I'd argue that ruling out a "playstyle" which ignores 90% of the game's systems in favor of mineral/alloy spam (in 2.1/2.2 respectively) is actually a good thing, both in competitive and casual settings - in the former case it raises the skillcap immensely by making the game's complexity actually come into play, and in the latter... well, being removed from the game by 2215 isn't particularly fun for anyone involved. In the end, making Stellaris play like something it's not - a fast-paced RTS - will never work no matter how hard you try.
Also, this is once again a people problem, not a numbers problem. If the player in question joined a game advertised as competitive and didn't play competitively, then yes that's entirely their fault. However, if said player joined an alleged casual or newbie-friendly match only to get pubstomped, something somewhere went horribly wrong.
the problem currently is that prior to 2.2 you had SEVERAL competitive builds. However in 2.2 you only have ONE competitive build/playstyle which everyone agrees upon.
The casual vs competitive players issue is another topic entirely.

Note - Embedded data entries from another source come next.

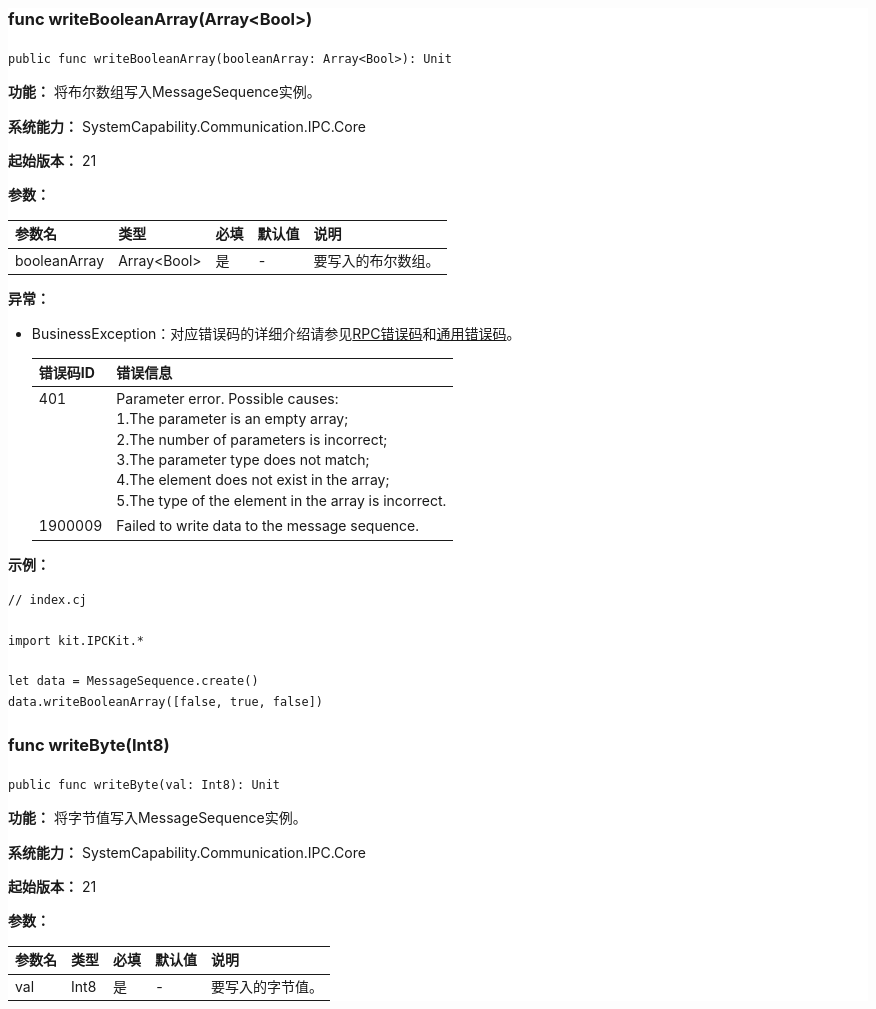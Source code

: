 ### func writeBooleanArray(Array\<Bool>)

```cangjie
public func writeBooleanArray(booleanArray: Array<Bool>): Unit
```

**功能：** 将布尔数组写入MessageSequence实例。

**系统能力：** SystemCapability.Communication.IPC.Core

**起始版本：** 21

**参数：**

|参数名|类型|必填|默认值|说明|
|:---|:---|:---|:---|:---|
|booleanArray|Array\<Bool>|是|-|要写入的布尔数组。|

**异常：**

- BusinessException：对应错误码的详细介绍请参见[RPC错误码](../../errorcodes/cj-errorcode-rpc.md)和[通用错误码](../../errorcodes/cj-errorcode-universal.md)。

  |错误码ID|错误信息|
  |:---|:---|
  |401|Parameter error. Possible causes:<br>1.The parameter is an empty array;<br>2.The number of parameters is incorrect;<br>3.The parameter type does not match;<br>4.The element does not exist in the array;<br>5.The type of the element in the array is incorrect.|
  |1900009|Failed to write data to the message sequence.|

**示例：**



```cangjie
// index.cj

import kit.IPCKit.*

let data = MessageSequence.create()
data.writeBooleanArray([false, true, false])
```

### func writeByte(Int8)

```cangjie
public func writeByte(val: Int8): Unit
```

**功能：** 将字节值写入MessageSequence实例。

**系统能力：** SystemCapability.Communication.IPC.Core

**起始版本：** 21

**参数：**

|参数名|类型|必填|默认值|说明|
|:---|:---|:---|:---|:---|
|val|Int8|是|-|要写入的字节值。|
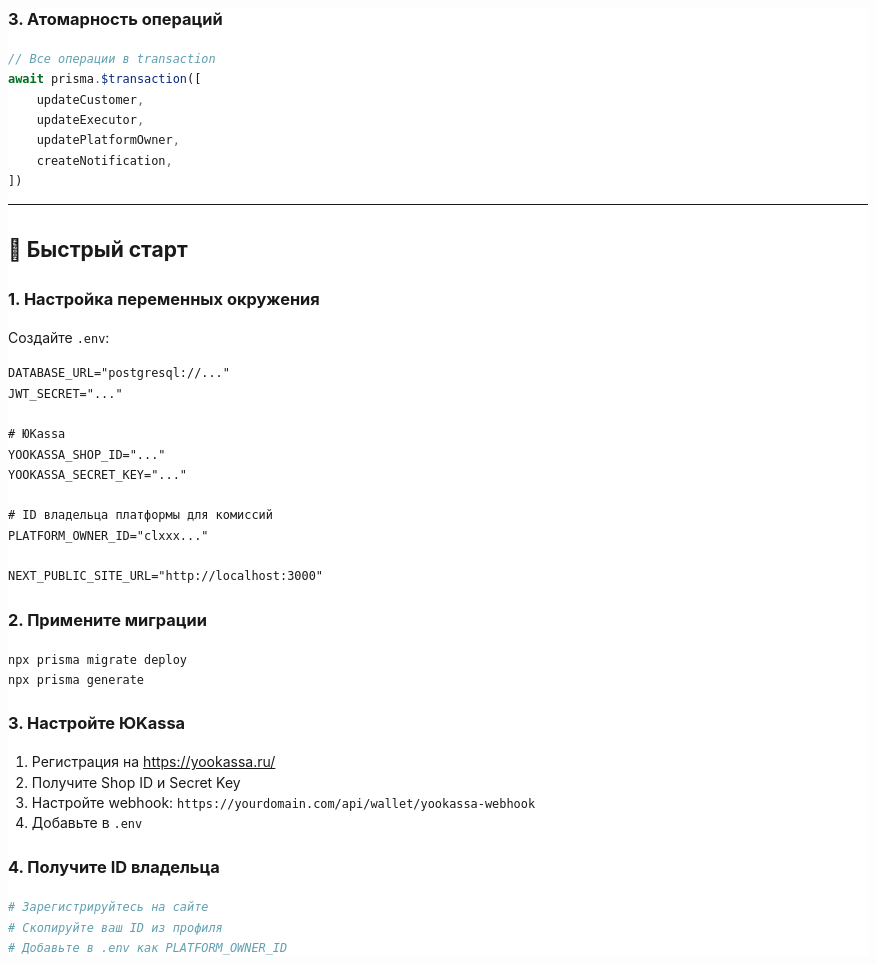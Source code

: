### 3. Атомарность операций

```typescript
// Все операции в transaction
await prisma.$transaction([
	updateCustomer,
	updateExecutor,
	updatePlatformOwner,
	createNotification,
])
```

---

## 🚀 Быстрый старт

### 1. Настройка переменных окружения

Создайте `.env`:

```env
DATABASE_URL="postgresql://..."
JWT_SECRET="..."

# ЮKassa
YOOKASSA_SHOP_ID="..."
YOOKASSA_SECRET_KEY="..."

# ID владельца платформы для комиссий
PLATFORM_OWNER_ID="clxxx..."

NEXT_PUBLIC_SITE_URL="http://localhost:3000"
```

### 2. Примените миграции

```bash
npx prisma migrate deploy
npx prisma generate
```

### 3. Настройте ЮKassa

1. Регистрация на https://yookassa.ru/
2. Получите Shop ID и Secret Key
3. Настройте webhook: `https://yourdomain.com/api/wallet/yookassa-webhook`
4. Добавьте в `.env`

### 4. Получите ID владельца

```bash
# Зарегистрируйтесь на сайте
# Скопируйте ваш ID из профиля
# Добавьте в .env как PLATFORM_OWNER_ID
```
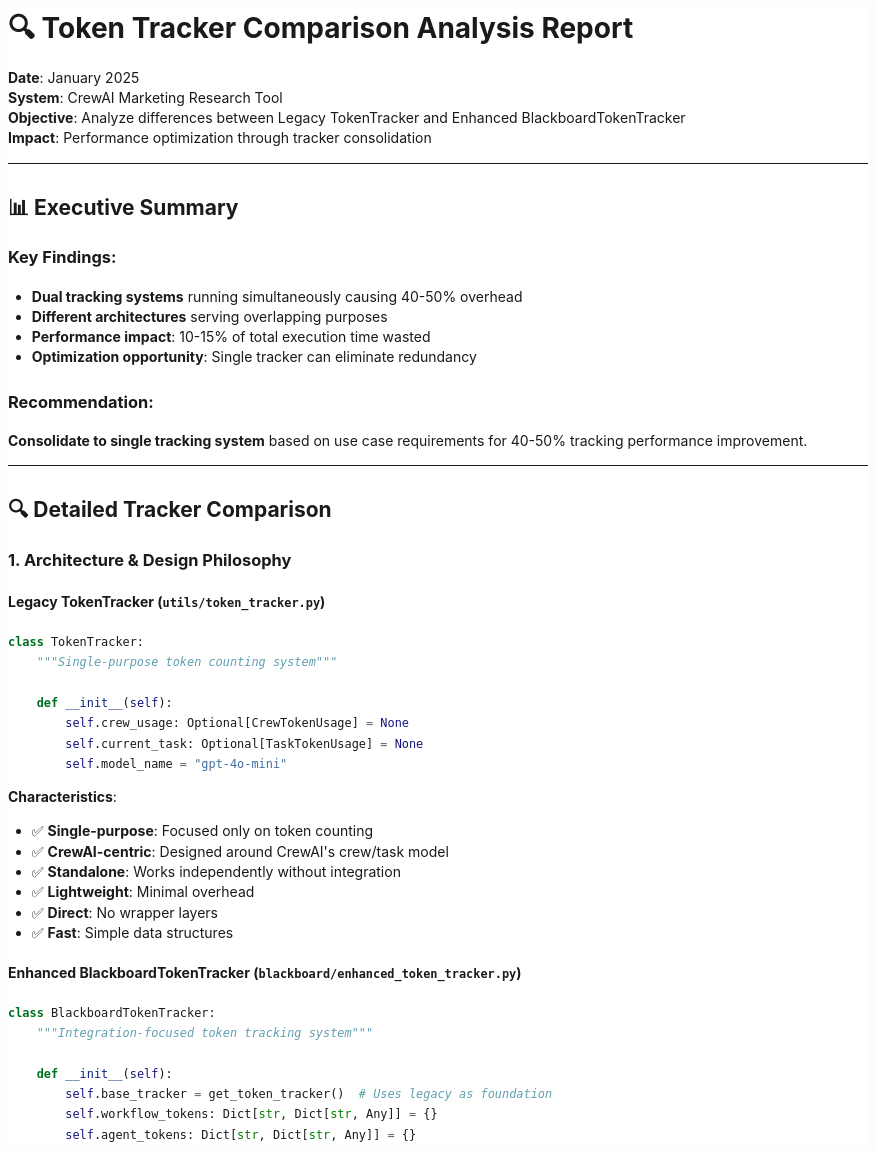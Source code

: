 # 🔍 Token Tracker Comparison Analysis Report

**Date**: January 2025  
**System**: CrewAI Marketing Research Tool  
**Objective**: Analyze differences between Legacy TokenTracker and Enhanced BlackboardTokenTracker  
**Impact**: Performance optimization through tracker consolidation

---

## 📊 **Executive Summary**

### **Key Findings**:
- **Dual tracking systems** running simultaneously causing 40-50% overhead
- **Different architectures** serving overlapping purposes
- **Performance impact**: 10-15% of total execution time wasted
- **Optimization opportunity**: Single tracker can eliminate redundancy

### **Recommendation**: 
**Consolidate to single tracking system** based on use case requirements for 40-50% tracking performance improvement.

---

## 🔍 **Detailed Tracker Comparison**

### **1. Architecture & Design Philosophy**

#### **Legacy TokenTracker** (`utils/token_tracker.py`)
```python
class TokenTracker:
    """Single-purpose token counting system"""
    
    def __init__(self):
        self.crew_usage: Optional[CrewTokenUsage] = None
        self.current_task: Optional[TaskTokenUsage] = None
        self.model_name = "gpt-4o-mini"
```

**Characteristics**:
- ✅ **Single-purpose**: Focused only on token counting
- ✅ **CrewAI-centric**: Designed around CrewAI's crew/task model  
- ✅ **Standalone**: Works independently without integration
- ✅ **Lightweight**: Minimal overhead
- ✅ **Direct**: No wrapper layers
- ✅ **Fast**: Simple data structures

#### **Enhanced BlackboardTokenTracker** (`blackboard/enhanced_token_tracker.py`)
```python
class BlackboardTokenTracker:
    """Integration-focused token tracking system"""
    
    def __init__(self):
        self.base_tracker = get_token_tracker()  # Uses legacy as foundation
        self.workflow_tokens: Dict[str, Dict[str, Any]] = {}
        self.agent_tokens: Dict[str, Dict[str, Any]] = {}
```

This build just highlights a few overall issues with stellaris. Like not being able to design your own star bases. M slots, circling, and damage spread make star bases terrible at fighting against corvettes. Defensive stations would be much better, but their cost hasn't been adjusted to the alloy system (to be honest almost nothing has been adjusted to the new eco system, mining/science stations/discovery events/"space" hostiles).
Stellaris is a 4x strategy game. So rushing should always be a valid choice of play. In the current literation it is however the very best choice as teching and expansion have been severely slowed down, yet again, in 2.2
Even in Civ you have much more valid options to play in a competitive MP game.
Who are you doing pacts with if everyone are genocidal maniacs?!?
To be honest I don't think many strategy outside the ones with aggressive nature are very viable in competitive MP unless you happen to spawn in a game where you manage to get a few people near you that also want to cooperate which seem unlikely in this environment. So luck seem to be the biggest factor for more peaceful strategies, most good players don't rely on luck though.
Not everyone play a "genocial" maniac. A warmonger empire is still heavily structured. Many players do rush but only a couple manage to transition into a well managed mid/late game empire which is capable to taking on crisis solo. You will still need pacts between players, research agreements and mega corp buildings are always nice to have if you have a 100 pop planet at year 20.